"You will easily recognize me—I shall represent the 'Franco-Russe Alliance,'" she answered, with the ready lie of a Russian. "The National emblems and the National colors—the Double Eagle and the fleur-de-lis. And you?"
"The 'Lost Provinces,'" I replied, meeting lie with diplomatic evasion.
The look of annoyance still slumbered in the depths of her dark eyes, and I thought, too, there was the glint of a dawning suspicion; but it was swiftly chased away as she turned with a jest to Monsieur Roché, and after the interchange of a few pleasantries, nodded gayly to us both and rode off.
"You are well matched in one thing," Monsieur Roché suavely remarked, as he watched her retreating figure, "your originality of costume."
"And in another," I replied; "the fact that neither will wear what she has said she will."
The dear man's eyebrows shot upward in bewilderment.
"She will represent 'An Ice Palace' I, 'Carmen.'"

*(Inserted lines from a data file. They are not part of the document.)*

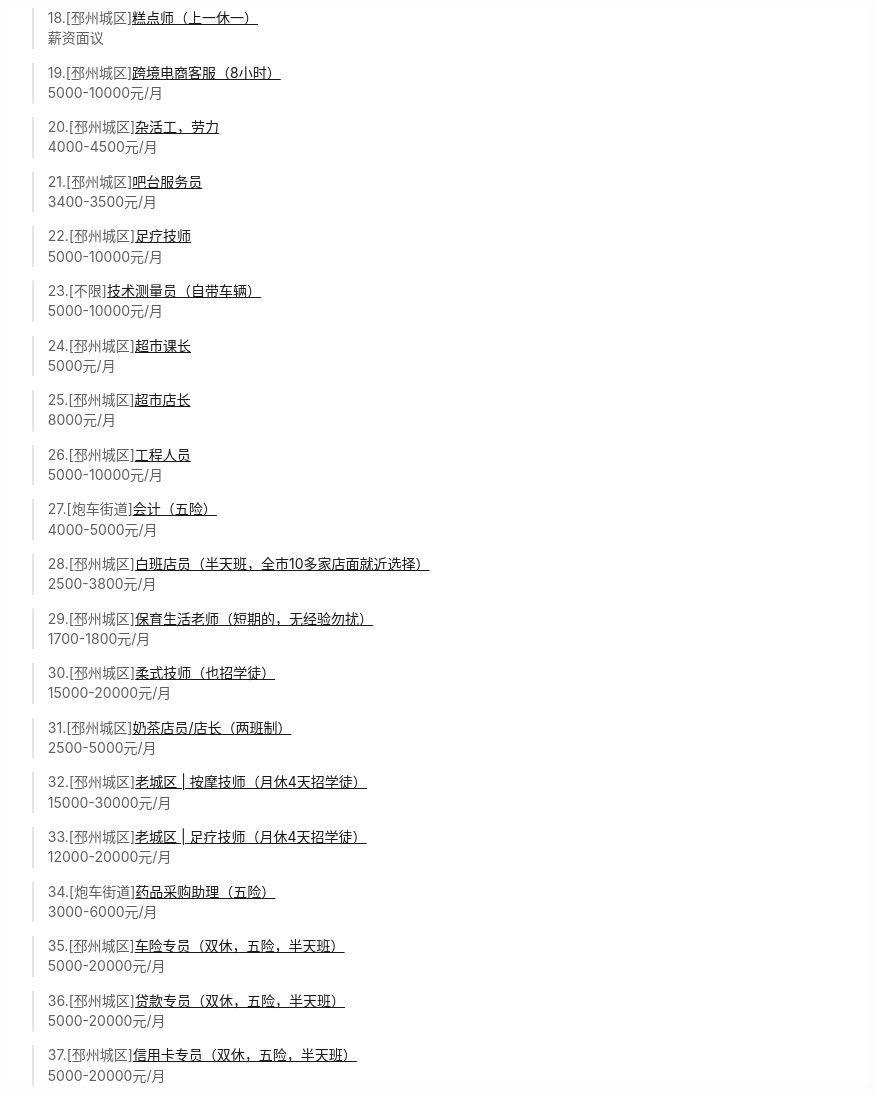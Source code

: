 >18.[邳州城区][糕点师（上一休一）](https://www.pizhouzhipin.com/job/30845)<br>
>薪资面议

>19.[邳州城区][跨境电商客服（8小时）](https://www.pizhouzhipin.com/job/25350)<br>
>5000-10000元/月

>20.[邳州城区][杂活工，劳力](https://www.pizhouzhipin.com/job/29076)<br>
>4000-4500元/月

>21.[邳州城区][吧台服务员](https://www.pizhouzhipin.com/job/30084)<br>
>3400-3500元/月

>22.[邳州城区][足疗技师](https://www.pizhouzhipin.com/job/30692)<br>
>5000-10000元/月

>23.[不限][技术测量员（自带车辆）](https://www.pizhouzhipin.com/job/25001)<br>
>5000-10000元/月

>24.[邳州城区][超市课长](https://www.pizhouzhipin.com/job/30411)<br>
>5000元/月

>25.[邳州城区][超市店长](https://www.pizhouzhipin.com/job/30410)<br>
>8000元/月

>26.[邳州城区][工程人员](https://www.pizhouzhipin.com/job/30412)<br>
>5000-10000元/月

>27.[炮车街道][会计（五险）](https://www.pizhouzhipin.com/job/30624)<br>
>4000-5000元/月

>28.[邳州城区][白班店员（半天班，全市10多家店面就近选择）](https://www.pizhouzhipin.com/job/26173)<br>
>2500-3800元/月

>29.[邳州城区][保育生活老师（短期的，无经验勿扰）](https://www.pizhouzhipin.com/job/26057)<br>
>1700-1800元/月

>30.[邳州城区][柔式技师（也招学徒）](https://www.pizhouzhipin.com/job/29970)<br>
>15000-20000元/月

>31.[邳州城区][奶茶店员/店长（两班制）](https://www.pizhouzhipin.com/job/30620)<br>
>2500-5000元/月

>32.[邳州城区][老城区 | 按摩技师（月休4天招学徒）](https://www.pizhouzhipin.com/job/21872)<br>
>15000-30000元/月

>33.[邳州城区][老城区 | 足疗技师（月休4天招学徒）](https://www.pizhouzhipin.com/job/21757)<br>
>12000-20000元/月

>34.[炮车街道][药品采购助理（五险）](https://www.pizhouzhipin.com/job/29626)<br>
>3000-6000元/月

>35.[邳州城区][车险专员（双休，五险，半天班）](https://www.pizhouzhipin.com/job/30848)<br>
>5000-20000元/月

>36.[邳州城区][贷款专员（双休，五险，半天班）](https://www.pizhouzhipin.com/job/30849)<br>
>5000-20000元/月

>37.[邳州城区][信用卡专员（双休，五险，半天班）](https://www.pizhouzhipin.com/job/30850)<br>
>5000-20000元/月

He looked at me for a moment in undisguised admiration, and then sank back and whispered with contented appreciation, "Mon Dieu! you are a wonderful woman."
"And a fortunate one," I replied, "to win the approbation of so accomplished a diplomat."
"Ma chère," he murmured, "men are diplomats by education, women by intuition. It is civilization against nature."